**DIRECTIONS:**
Please return the lines below verbatim, beginning at the one that has "A heatmap of" and stopping after the one that has "per probeset row", and add no other lines.

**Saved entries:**
# # # # #

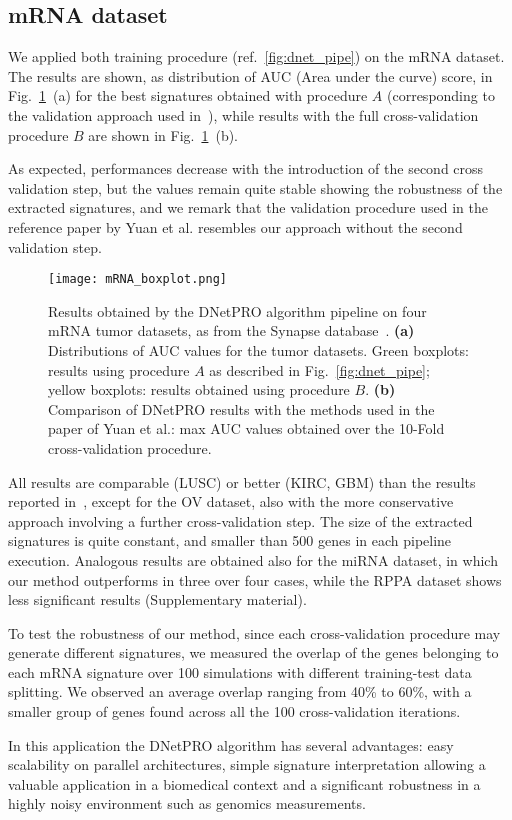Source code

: \documentclass{standalone}
\begin{document}
\subsection[mRNA data]{mRNA dataset}\label{synapse:mRNA}

We applied both training procedure (ref.~\ref{fig:dnet_pipe}) on the mRNA dataset.
The results are shown, as distribution of AUC (Area under the curve) score, in Fig.~\ref{fig:dnet_results}~(a) for the best signatures obtained with procedure $A$ (corresponding to the validation approach used in~\cite{Yuan2014}), while results with the full cross-validation procedure $B$ are shown in Fig.~\ref{fig:dnet_results}~(b).

As expected, performances decrease with the introduction of the second cross validation step, but the values remain quite stable showing the robustness of the extracted signatures, and we remark that the validation procedure used in the reference paper by Yuan et al. resembles our approach without the second validation step.

\begin{figure}[htbp]
\texttt{[image: mRNA\_boxplot.png]}
\qquad\qquad
\centering
\def\svgwidth{0.45\textwidth}

\caption{Results obtained by the DNetPRO algorithm pipeline on four mRNA tumor datasets, as from the Synapse database~\cite{Yuan2014}.
\textbf{(a)} Distributions of AUC values for the tumor datasets. Green boxplots: results using procedure $A$ as described in Fig.~\ref{fig:dnet_pipe}; yellow boxplots: results obtained using procedure $B$.
\textbf{(b)} Comparison of DNetPRO results with the methods used in the paper of Yuan et al.: max AUC values obtained over the 10-Fold cross-validation procedure.
}
\label{fig:dnet_results}
\end{figure}

All results are comparable (LUSC) or better (KIRC, GBM) than the results reported in~\cite{Yuan2014}, except for the OV dataset, also with the more conservative approach involving a further cross-validation step.
The size of the extracted signatures is quite constant, and smaller than 500 genes in each pipeline execution.
Analogous results are obtained also for the miRNA dataset, in which our method outperforms in three over four cases, while the RPPA dataset shows less significant results (Supplementary material).

To test the robustness of our method, since each cross-validation procedure may generate different signatures, we measured the overlap of the genes belonging to each mRNA signature over 100 simulations with different training-test data splitting.
We observed an average overlap ranging from 40\% to 60\%, with a smaller group of genes found across all the 100 cross-validation iterations.

In this application the DNetPRO algorithm has several advantages: easy scalability on parallel architectures, simple signature interpretation allowing a valuable application in a biomedical context and a significant robustness in a highly noisy environment such as genomics measurements.
\end{document}
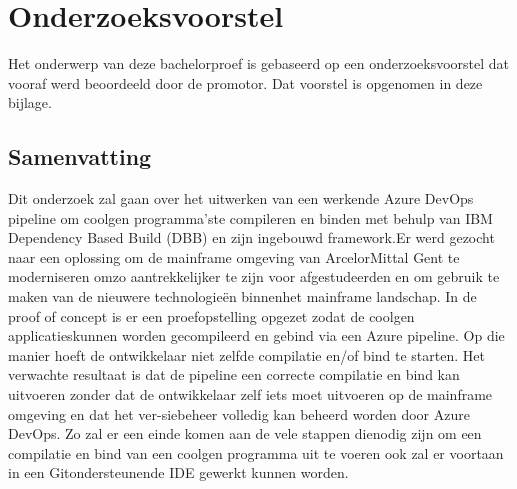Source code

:\documentclass[dutch,dit,thesis]{hogentreport}
\begin{document}






%




\appendix

\chapter{Onderzoeksvoorstel}

Het onderwerp van deze bachelorproef is gebaseerd op een onderzoeksvoorstel dat vooraf werd beoordeeld door de promotor. Dat voorstel is opgenomen in deze bijlage.

\section*{Samenvatting}

Dit onderzoek zal gaan over het uitwerken van een werkende Azure DevOps pipeline om coolgen programma’ste compileren en binden met behulp van IBM Dependency Based Build (DBB) en zijn ingebouwd framework.Er werd gezocht naar een oplossing om de mainframe omgeving van ArcelorMittal Gent te moderniseren omzo aantrekkelijker te zijn voor afgestudeerden en om gebruik te maken van de nieuwere technologieën binnenhet mainframe landschap. In de proof of concept is er een proefopstelling opgezet zodat de coolgen applicatieskunnen worden gecompileerd en gebind via een Azure pipeline. Op die manier hoeft de ontwikkelaar niet zelfde compilatie en/of bind te starten. Het verwachte resultaat is dat de pipeline een correcte compilatie en bind kan uitvoeren zonder dat de ontwikkelaar zelf iets moet uitvoeren op de mainframe omgeving en dat het ver-siebeheer volledig kan beheerd worden door Azure DevOps. Zo zal er een einde komen aan de vele stappen dienodig zijn om een compilatie en bind van een coolgen programma uit te voeren ook zal er voortaan in een Gitondersteunende IDE gewerkt kunnen worden.


\end{document}
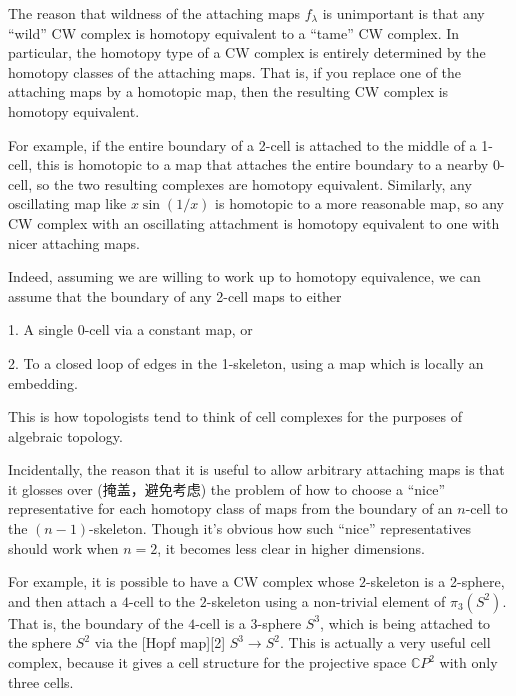 The reason that wildness of the attaching maps $f_\lambda$ is unimportant is that any ``wild'' CW complex is homotopy equivalent to a ``tame'' CW complex.  In particular, the homotopy type of a CW complex is entirely determined by the homotopy classes of the attaching maps. That is, if you replace one of the attaching maps by a homotopic map, then the resulting CW complex is homotopy equivalent.\par

For example, if the entire boundary of a 2-cell is attached to the middle of a 1-cell, this is homotopic to a map that attaches the entire boundary to a nearby 0-cell, so the two resulting complexes are homotopy equivalent.  Similarly, any oscillating map like $x\sin(1/x)$ is homotopic to a more reasonable map, so any CW complex with an oscillating attachment is homotopy equivalent to one with nicer attaching maps.\par

Indeed, assuming we are willing to work up to homotopy equivalence, we can assume that the boundary of any 2-cell maps to either

1. A single 0-cell via a constant map, or

2. To a closed loop of edges in the 1-skeleton, using a map which is locally an embedding.\par

This is how topologists tend to think of cell complexes for the purposes of algebraic topology.\par

Incidentally, the reason that it is useful to allow arbitrary attaching maps is that it glosses over (掩盖，避免考虑) the problem of how to choose a ``nice'' representative for each homotopy class of maps from the boundary of an $n$-cell to the $(n-1)$-skeleton.  Though it's obvious how such ``nice'' representatives should work when $n=2$, it becomes less clear in higher dimensions.\par

For example, it is possible to have a CW complex whose $2$-skeleton is a 2-sphere, and then attach a $4$-cell to the $2$-skeleton using a non-trivial element of $\pi_3(S^2)$.  That is, the boundary of the $4$-cell is a $3$-sphere $S^3$, which is being attached to the sphere $S^2$ via the [Hopf map][2] $S^3 \to S^2$.  This is actually a very useful cell complex, because it gives a cell structure for the projective space $\mathbb{C}P^2$ with only three cells.\par

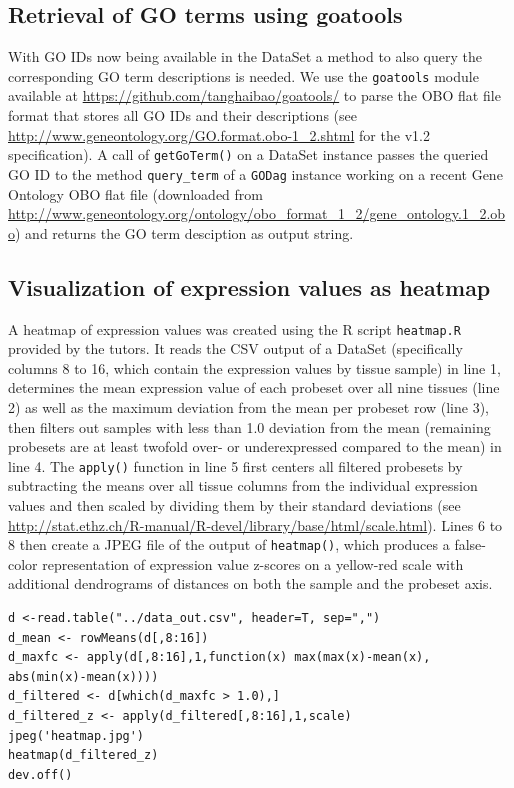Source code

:   \subsection[GO terms]{Retrieval of GO terms using goatools}
  
  With GO IDs now being available in the DataSet a method to also query the
corresponding GO term descriptions is needed. We use the \lstinline|goatools|
module available at \url{https://github.com/tanghaibao/goatools/} to parse the
OBO flat file format that stores all GO IDs and their descriptions (see
\url{http://www.geneontology.org/GO.format.obo-1_2.shtml} for the v1.2
specification). A call of \lstinline|getGoTerm()| on a DataSet instance passes
the queried GO ID to the method \lstinline|query_term| of a \lstinline|GODag|
instance working on a recent Gene Ontology OBO flat file (downloaded from
\url{http://www.geneontology.org/ontology/obo_format_1_2/gene_ontology.1_2.obo})
and returns the GO term desciption as output string.

  \subsection[Heatmap]{Visualization of expression values as heatmap}
  
  A heatmap of expression values was created using the R script
\lstinline|heatmap.R| provided by the tutors. It reads the CSV output of a
DataSet (specifically columns 8 to 16, which contain the expression values by
tissue sample) in line 1, determines the mean expression value of each probeset
over all nine tissues (line 2) as well as the maximum deviation from the mean
per probeset row (line 3), then filters out samples with less than 1.0 deviation
from the mean (remaining probesets are at least twofold over- or underexpressed
compared to the mean) in line 4. The \lstinline|apply()| function in line 5
first centers all filtered probesets by subtracting the means over all tissue
columns from the individual expression values and then scaled by dividing them
by their standard deviations (see
\url{http://stat.ethz.ch/R-manual/R-devel/library/base/html/scale.html}). Lines
6 to 8 then create a JPEG file of the output of \lstinline|heatmap()|, which
produces a false-color representation of expression value z-scores on a
yellow-red scale with additional dendrograms of distances on both the sample and
the probeset axis.

\lstset{language=R}
\begin{lstlisting}  
d <-read.table("../data_out.csv", header=T, sep=",")
d_mean <- rowMeans(d[,8:16])
d_maxfc <- apply(d[,8:16],1,function(x) max(max(x)-mean(x), abs(min(x)-mean(x))))
d_filtered <- d[which(d_maxfc > 1.0),]
d_filtered_z <- apply(d_filtered[,8:16],1,scale)
jpeg('heatmap.jpg')
heatmap(d_filtered_z)
dev.off()
\end{lstlisting}
  
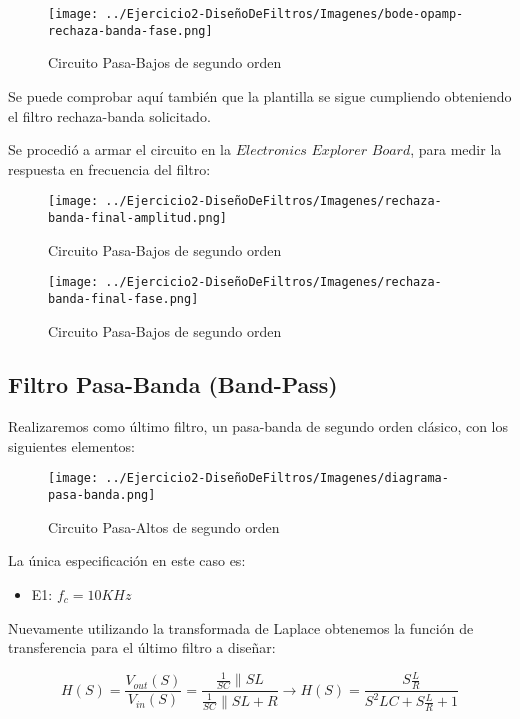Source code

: \begin{figure}[H]
    \centering
    \texttt{[image: ../Ejercicio2-DiseñoDeFiltros/Imagenes/bode-opamp-rechaza-banda-fase.png]}
    \caption{Circuito Pasa-Bajos de segundo orden}
\end{figure}

Se puede comprobar aquí también que la plantilla se sigue cumpliendo obteniendo el filtro rechaza-banda solicitado.

Se procedió a armar el circuito en la $Electronics$ $Explorer$ $Board$, para medir la respuesta en frecuencia del filtro:

\begin{figure}[H]
    \centering
    \texttt{[image: ../Ejercicio2-DiseñoDeFiltros/Imagenes/rechaza-banda-final-amplitud.png]}
    \caption{Circuito Pasa-Bajos de segundo orden}
\end{figure}

\begin{figure}[H]
    \centering
    \texttt{[image: ../Ejercicio2-DiseñoDeFiltros/Imagenes/rechaza-banda-final-fase.png]}
    \caption{Circuito Pasa-Bajos de segundo orden}
\end{figure}


\subsection{Filtro Pasa-Banda (Band-Pass)}

Realizaremos como último filtro, un pasa-banda de segundo orden clásico, con los siguientes elementos:

\begin{figure}[H]
    \centering
    \texttt{[image: ../Ejercicio2-DiseñoDeFiltros/Imagenes/diagrama-pasa-banda.png]}
    \caption{Circuito Pasa-Altos de segundo orden}
\end{figure}

La única especificación en este caso es:

\begin{itemize}
	\item E1: $f_c=10 KHz$
\end{itemize}

Nuevamente utilizando la transformada de Laplace obtenemos la función de transferencia para el último filtro
a diseñar:

$$H(S)=\frac{V_{out}(S)}{V_{in}(S)}=\frac{\frac{1}{SC}\parallel SL}{\frac{1}{SC}\parallel SL + R} \longrightarrow 
H(S)=\frac{S\frac{L}{R}}{S^2LC+S\frac{L}{R}+1}$$

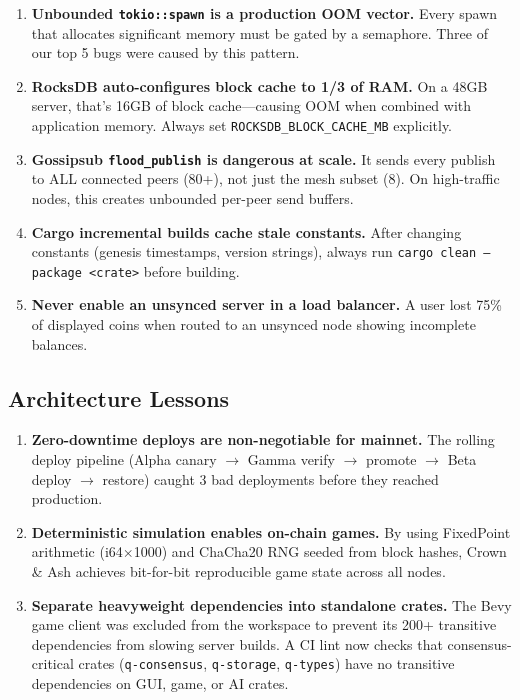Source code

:\documentclass[11pt,a4paper]{article}
\begin{document}
\begin{enumerate}[leftmargin=*]
    \item \textbf{Unbounded \texttt{tokio::spawn} is a production OOM vector.} Every spawn that allocates significant memory must be gated by a semaphore. Three of our top 5 bugs were caused by this pattern.

    \item \textbf{RocksDB auto-configures block cache to 1/3 of RAM.} On a 48GB server, that's 16GB of block cache---causing OOM when combined with application memory. Always set \texttt{ROCKSDB\_BLOCK\_CACHE\_MB} explicitly.

    \item \textbf{Gossipsub \texttt{flood\_publish} is dangerous at scale.} It sends every publish to ALL connected peers (80+), not just the mesh subset (8). On high-traffic nodes, this creates unbounded per-peer send buffers.

    \item \textbf{Cargo incremental builds cache stale constants.} After changing constants (genesis timestamps, version strings), always run \texttt{cargo clean --package <crate>} before building.

    \item \textbf{Never enable an unsynced server in a load balancer.} A user lost 75\% of displayed coins when routed to an unsynced node showing incomplete balances.
\end{enumerate}

\subsection{Architecture Lessons}

\begin{enumerate}[leftmargin=*]
    \item \textbf{Zero-downtime deploys are non-negotiable for mainnet.} The rolling deploy pipeline (Alpha canary $\rightarrow$ Gamma verify $\rightarrow$ promote $\rightarrow$ Beta deploy $\rightarrow$ restore) caught 3 bad deployments before they reached production.

    \item \textbf{Deterministic simulation enables on-chain games.} By using FixedPoint arithmetic (i64$\times$1000) and ChaCha20 RNG seeded from block hashes, Crown \& Ash achieves bit-for-bit reproducible game state across all nodes.

    \item \textbf{Separate heavyweight dependencies into standalone crates.} The Bevy game client was excluded from the workspace to prevent its 200+ transitive dependencies from slowing server builds. A CI lint now checks that consensus-critical crates (\texttt{q-consensus}, \texttt{q-storage}, \texttt{q-types}) have no transitive dependencies on GUI, game, or AI crates.
\end{enumerate}
\end{document}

# # # # #

**WRITTEN SOLUTION:**
  A heatmap of expression values was created using the R script
\lstinline|heatmap.R| provided by the tutors. It reads the CSV output of a
DataSet (specifically columns 8 to 16, which contain the expression values by
tissue sample) in line 1, determines the mean expression value of each probeset
over all nine tissues (line 2) as well as the maximum deviation from the mean
per probeset row (line 3), then filters out samples with less than 1.0 deviation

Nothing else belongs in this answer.